Repeat the data exactly, every last line of it.

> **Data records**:
────────

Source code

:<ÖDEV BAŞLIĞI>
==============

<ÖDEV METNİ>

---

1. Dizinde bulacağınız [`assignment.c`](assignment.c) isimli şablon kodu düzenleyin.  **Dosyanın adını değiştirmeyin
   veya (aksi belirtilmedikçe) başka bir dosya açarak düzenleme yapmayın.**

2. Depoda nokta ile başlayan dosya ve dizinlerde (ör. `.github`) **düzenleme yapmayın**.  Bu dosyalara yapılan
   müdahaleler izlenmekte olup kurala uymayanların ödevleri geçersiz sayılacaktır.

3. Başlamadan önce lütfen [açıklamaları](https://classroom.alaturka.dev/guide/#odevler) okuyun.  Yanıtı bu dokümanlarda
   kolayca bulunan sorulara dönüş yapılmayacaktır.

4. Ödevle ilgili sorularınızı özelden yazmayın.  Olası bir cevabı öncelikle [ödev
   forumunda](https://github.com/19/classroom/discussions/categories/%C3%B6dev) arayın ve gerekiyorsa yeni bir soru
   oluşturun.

────────

> **YOUR SOLUTION**:
Source code

:<ÖDEV BAŞLIĞI>
==============

<ÖDEV METNİ>

---

1. Dizinde bulacağınız [`assignment.c`](assignment.c) isimli şablon kodu düzenleyin.  **Dosyanın adını değiştirmeyin
   veya (aksi belirtilmedikçe) başka bir dosya açarak düzenleme yapmayın.**

2. Depoda nokta ile başlayan dosya ve dizinlerde (ör. `.github`) **düzenleme yapmayın**.  Bu dosyalara yapılan
   müdahaleler izlenmekte olup kurala uymayanların ödevleri geçersiz sayılacaktır.

3. Başlamadan önce lütfen [açıklamaları](https://classroom.alaturka.dev/guide/#odevler) okuyun.  Yanıtı bu dokümanlarda
   kolayca bulunan sorulara dönüş yapılmayacaktır.

4. Ödevle ilgili sorularınızı özelden yazmayın.  Olası bir cevabı öncelikle [ödev
   forumunda](https://github.com/19/classroom/discussions/categories/%C3%B6dev) arayın ve gerekiyorsa yeni bir soru
   oluşturun.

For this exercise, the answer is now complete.